Collected data
---------------

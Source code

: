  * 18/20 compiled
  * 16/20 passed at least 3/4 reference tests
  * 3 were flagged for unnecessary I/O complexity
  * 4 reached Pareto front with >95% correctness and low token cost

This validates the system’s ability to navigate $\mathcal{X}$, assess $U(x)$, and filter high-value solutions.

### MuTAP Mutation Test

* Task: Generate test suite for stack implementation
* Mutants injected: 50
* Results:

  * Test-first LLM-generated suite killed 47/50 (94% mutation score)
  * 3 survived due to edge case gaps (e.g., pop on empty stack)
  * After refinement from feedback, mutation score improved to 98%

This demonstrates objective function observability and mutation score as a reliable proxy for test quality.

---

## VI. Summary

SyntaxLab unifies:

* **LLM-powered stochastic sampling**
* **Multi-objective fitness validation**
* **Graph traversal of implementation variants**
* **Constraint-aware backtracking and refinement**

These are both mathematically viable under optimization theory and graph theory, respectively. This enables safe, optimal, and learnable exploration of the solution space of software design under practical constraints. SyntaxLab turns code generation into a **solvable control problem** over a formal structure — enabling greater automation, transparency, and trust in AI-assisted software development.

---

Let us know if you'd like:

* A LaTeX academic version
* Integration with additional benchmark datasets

---------------

YOUR ASSIGNMENT: Your output should consist only of the lines from the one containing "This demonstrates objective" to the end of the records above, each retyped exactly.

SOLUTION TO THE EXERCISE:
This demonstrates objective function observability and mutation score as a reliable proxy for test quality.

---

## VI. Summary

SyntaxLab unifies:

* **LLM-powered stochastic sampling**
* **Multi-objective fitness validation**
* **Graph traversal of implementation variants**
* **Constraint-aware backtracking and refinement**

These are both mathematically viable under optimization theory and graph theory, respectively. This enables safe, optimal, and learnable exploration of the solution space of software design under practical constraints. SyntaxLab turns code generation into a **solvable control problem** over a formal structure — enabling greater automation, transparency, and trust in AI-assisted software development.

---

Let us know if you'd like:

* A LaTeX academic version
* Integration with additional benchmark datasets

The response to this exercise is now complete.